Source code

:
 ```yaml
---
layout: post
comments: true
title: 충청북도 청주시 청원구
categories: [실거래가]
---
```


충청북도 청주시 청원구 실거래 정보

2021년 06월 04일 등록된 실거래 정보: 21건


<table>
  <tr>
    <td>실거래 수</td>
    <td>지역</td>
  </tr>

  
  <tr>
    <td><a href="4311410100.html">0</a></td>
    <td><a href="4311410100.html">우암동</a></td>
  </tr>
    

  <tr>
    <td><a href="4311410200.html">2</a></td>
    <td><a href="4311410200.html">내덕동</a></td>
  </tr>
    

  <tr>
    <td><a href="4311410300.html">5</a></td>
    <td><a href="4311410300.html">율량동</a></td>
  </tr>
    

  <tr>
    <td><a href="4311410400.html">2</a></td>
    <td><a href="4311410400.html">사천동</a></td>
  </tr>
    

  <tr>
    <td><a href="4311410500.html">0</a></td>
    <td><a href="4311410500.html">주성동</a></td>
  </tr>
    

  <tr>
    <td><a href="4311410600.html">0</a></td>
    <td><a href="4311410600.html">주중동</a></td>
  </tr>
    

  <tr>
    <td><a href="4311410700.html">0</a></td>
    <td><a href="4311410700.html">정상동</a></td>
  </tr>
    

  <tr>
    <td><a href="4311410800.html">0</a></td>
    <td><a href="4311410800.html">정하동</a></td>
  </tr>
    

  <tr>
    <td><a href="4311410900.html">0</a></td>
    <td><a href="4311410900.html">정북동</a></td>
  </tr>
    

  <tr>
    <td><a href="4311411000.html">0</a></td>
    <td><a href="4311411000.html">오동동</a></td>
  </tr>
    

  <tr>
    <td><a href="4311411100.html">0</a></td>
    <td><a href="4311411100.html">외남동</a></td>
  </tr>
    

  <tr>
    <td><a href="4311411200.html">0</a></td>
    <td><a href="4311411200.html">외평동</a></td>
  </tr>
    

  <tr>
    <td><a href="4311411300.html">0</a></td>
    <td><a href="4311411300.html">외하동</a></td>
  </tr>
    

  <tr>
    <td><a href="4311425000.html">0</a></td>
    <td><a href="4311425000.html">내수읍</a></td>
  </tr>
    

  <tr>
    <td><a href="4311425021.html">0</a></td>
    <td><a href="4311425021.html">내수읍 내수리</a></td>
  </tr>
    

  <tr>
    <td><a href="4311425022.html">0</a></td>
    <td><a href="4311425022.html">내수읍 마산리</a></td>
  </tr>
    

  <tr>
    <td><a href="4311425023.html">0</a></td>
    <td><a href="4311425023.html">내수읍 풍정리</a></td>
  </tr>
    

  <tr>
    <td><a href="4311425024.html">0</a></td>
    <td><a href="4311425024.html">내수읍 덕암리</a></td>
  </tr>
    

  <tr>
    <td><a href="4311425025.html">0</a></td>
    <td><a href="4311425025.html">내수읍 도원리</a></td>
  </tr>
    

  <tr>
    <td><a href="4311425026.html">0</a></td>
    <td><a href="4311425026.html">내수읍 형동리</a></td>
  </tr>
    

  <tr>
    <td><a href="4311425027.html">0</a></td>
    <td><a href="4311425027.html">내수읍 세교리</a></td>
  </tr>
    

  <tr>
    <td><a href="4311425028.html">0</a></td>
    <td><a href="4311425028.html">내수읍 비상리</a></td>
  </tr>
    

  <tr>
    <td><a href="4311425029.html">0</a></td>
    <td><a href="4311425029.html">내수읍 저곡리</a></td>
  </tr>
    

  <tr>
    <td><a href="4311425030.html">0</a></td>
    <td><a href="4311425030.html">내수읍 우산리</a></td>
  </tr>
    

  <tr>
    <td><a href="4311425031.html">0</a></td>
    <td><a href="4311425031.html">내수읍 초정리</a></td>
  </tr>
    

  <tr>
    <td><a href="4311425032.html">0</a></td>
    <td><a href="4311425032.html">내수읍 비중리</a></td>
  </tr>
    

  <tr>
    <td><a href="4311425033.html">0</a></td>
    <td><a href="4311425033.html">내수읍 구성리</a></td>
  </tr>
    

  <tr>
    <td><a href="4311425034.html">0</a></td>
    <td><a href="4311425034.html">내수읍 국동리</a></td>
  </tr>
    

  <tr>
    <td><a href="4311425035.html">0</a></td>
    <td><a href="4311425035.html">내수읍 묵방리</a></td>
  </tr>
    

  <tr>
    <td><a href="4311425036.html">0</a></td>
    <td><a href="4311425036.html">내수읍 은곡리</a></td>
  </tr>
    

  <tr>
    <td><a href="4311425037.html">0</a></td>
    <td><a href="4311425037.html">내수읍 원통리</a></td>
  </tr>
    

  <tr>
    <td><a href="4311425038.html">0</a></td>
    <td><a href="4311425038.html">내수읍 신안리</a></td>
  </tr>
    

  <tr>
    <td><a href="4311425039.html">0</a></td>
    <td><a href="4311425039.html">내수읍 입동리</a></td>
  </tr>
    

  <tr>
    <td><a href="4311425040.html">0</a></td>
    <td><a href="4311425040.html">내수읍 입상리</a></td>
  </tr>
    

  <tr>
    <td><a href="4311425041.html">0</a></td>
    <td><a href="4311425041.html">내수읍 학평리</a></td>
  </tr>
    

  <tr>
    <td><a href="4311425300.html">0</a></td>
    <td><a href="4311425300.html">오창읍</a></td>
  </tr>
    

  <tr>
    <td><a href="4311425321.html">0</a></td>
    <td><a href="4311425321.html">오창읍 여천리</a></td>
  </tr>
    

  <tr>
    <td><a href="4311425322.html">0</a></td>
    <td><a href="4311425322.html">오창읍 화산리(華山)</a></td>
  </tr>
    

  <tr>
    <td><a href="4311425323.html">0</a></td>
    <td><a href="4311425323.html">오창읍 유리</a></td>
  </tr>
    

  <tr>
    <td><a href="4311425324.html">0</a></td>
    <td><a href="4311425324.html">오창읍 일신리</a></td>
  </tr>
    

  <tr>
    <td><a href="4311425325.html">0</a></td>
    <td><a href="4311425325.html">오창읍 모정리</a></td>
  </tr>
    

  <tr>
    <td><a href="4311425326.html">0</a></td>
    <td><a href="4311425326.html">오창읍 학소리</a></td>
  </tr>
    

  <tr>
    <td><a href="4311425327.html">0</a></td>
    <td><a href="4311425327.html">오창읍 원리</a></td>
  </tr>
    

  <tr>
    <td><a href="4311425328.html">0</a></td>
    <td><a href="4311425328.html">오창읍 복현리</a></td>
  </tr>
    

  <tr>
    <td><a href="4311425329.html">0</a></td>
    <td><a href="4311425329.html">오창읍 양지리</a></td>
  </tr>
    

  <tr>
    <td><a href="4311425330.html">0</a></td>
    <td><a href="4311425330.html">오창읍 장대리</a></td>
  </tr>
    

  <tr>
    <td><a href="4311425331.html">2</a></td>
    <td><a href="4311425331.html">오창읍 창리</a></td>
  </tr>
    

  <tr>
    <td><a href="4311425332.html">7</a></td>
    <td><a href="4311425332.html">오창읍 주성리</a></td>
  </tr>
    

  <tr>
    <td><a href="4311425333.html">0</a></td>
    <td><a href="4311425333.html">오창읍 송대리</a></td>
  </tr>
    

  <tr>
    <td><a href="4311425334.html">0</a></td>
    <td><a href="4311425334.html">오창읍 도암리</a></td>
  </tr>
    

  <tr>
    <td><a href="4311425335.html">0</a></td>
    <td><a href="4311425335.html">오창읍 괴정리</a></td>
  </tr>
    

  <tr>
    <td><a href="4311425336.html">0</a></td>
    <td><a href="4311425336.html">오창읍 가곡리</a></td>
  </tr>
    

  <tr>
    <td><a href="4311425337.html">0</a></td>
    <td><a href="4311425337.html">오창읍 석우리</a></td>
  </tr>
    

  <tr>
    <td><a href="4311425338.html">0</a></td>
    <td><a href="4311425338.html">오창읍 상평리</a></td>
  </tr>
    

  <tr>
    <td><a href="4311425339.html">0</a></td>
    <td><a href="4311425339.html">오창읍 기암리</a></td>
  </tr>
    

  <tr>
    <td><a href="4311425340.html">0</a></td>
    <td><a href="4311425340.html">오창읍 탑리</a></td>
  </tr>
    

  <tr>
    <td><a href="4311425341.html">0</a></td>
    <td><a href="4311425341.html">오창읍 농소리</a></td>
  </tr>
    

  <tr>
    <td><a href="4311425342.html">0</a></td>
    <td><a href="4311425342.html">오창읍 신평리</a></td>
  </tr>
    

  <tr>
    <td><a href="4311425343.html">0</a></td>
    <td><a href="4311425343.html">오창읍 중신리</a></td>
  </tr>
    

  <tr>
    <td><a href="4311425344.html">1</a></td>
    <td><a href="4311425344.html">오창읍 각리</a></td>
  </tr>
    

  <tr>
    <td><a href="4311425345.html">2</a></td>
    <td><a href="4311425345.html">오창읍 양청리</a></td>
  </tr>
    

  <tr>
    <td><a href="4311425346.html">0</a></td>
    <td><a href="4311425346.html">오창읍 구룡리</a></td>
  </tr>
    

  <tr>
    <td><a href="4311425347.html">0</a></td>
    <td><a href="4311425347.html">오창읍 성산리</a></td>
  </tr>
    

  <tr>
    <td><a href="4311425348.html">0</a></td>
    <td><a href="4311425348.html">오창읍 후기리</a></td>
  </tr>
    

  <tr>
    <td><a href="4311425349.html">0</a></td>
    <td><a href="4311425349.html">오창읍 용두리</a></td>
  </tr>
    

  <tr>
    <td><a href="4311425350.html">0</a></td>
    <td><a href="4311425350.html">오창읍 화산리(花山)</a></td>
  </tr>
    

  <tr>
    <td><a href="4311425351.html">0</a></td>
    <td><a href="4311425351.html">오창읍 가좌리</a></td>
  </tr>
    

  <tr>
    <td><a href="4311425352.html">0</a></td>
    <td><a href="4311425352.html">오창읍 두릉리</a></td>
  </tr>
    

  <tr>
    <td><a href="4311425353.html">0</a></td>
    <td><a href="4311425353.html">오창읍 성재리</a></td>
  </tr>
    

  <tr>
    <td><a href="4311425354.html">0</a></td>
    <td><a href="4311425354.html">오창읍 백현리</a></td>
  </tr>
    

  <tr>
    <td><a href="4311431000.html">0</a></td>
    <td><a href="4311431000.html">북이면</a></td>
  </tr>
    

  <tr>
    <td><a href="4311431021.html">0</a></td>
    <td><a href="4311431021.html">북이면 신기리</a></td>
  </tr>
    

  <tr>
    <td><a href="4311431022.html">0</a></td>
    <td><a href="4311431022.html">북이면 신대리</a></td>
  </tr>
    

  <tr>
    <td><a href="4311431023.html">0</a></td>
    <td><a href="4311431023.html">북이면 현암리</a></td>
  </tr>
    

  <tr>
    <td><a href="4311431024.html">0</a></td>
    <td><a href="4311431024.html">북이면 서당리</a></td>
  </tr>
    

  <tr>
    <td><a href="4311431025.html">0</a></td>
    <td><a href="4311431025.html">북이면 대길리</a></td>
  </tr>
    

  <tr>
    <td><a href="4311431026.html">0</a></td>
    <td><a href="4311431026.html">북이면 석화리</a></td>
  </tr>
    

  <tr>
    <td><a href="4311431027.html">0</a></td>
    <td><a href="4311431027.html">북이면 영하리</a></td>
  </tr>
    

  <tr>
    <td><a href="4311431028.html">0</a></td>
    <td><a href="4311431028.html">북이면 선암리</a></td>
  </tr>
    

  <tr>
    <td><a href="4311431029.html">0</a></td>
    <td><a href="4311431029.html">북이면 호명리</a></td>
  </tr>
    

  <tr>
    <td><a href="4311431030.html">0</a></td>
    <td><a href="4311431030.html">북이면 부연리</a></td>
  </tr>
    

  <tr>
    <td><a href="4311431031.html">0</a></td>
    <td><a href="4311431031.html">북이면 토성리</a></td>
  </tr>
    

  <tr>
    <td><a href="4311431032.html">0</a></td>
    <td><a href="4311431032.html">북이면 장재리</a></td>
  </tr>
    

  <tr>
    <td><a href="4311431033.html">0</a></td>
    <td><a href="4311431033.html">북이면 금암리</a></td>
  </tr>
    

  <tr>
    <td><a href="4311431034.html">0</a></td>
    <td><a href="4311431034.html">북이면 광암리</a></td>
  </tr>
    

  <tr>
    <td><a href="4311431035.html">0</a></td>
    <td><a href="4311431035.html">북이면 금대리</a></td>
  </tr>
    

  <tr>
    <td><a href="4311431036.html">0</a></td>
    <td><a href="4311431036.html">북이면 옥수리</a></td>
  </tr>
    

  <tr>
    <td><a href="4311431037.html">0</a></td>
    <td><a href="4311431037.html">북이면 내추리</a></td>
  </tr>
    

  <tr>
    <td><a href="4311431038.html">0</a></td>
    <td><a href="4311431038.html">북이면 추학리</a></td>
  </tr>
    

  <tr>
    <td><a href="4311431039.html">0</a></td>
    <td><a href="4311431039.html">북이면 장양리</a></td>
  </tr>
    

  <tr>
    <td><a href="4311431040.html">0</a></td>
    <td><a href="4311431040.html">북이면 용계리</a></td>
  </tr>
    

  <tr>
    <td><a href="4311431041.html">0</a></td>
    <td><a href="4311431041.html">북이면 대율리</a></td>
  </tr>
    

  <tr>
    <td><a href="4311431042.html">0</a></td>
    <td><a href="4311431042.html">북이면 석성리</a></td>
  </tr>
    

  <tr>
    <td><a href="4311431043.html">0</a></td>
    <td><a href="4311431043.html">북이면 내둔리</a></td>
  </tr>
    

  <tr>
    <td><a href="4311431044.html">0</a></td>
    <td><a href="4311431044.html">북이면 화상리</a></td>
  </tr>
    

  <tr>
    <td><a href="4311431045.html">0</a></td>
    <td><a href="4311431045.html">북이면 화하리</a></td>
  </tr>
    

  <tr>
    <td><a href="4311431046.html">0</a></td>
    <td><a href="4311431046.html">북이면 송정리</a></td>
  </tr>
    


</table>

####

Where does the word "충청북도" appear in the records? Copy every line that holds it.

title: 충청북도 청주시 청원구
충청북도 청주시 청원구 실거래 정보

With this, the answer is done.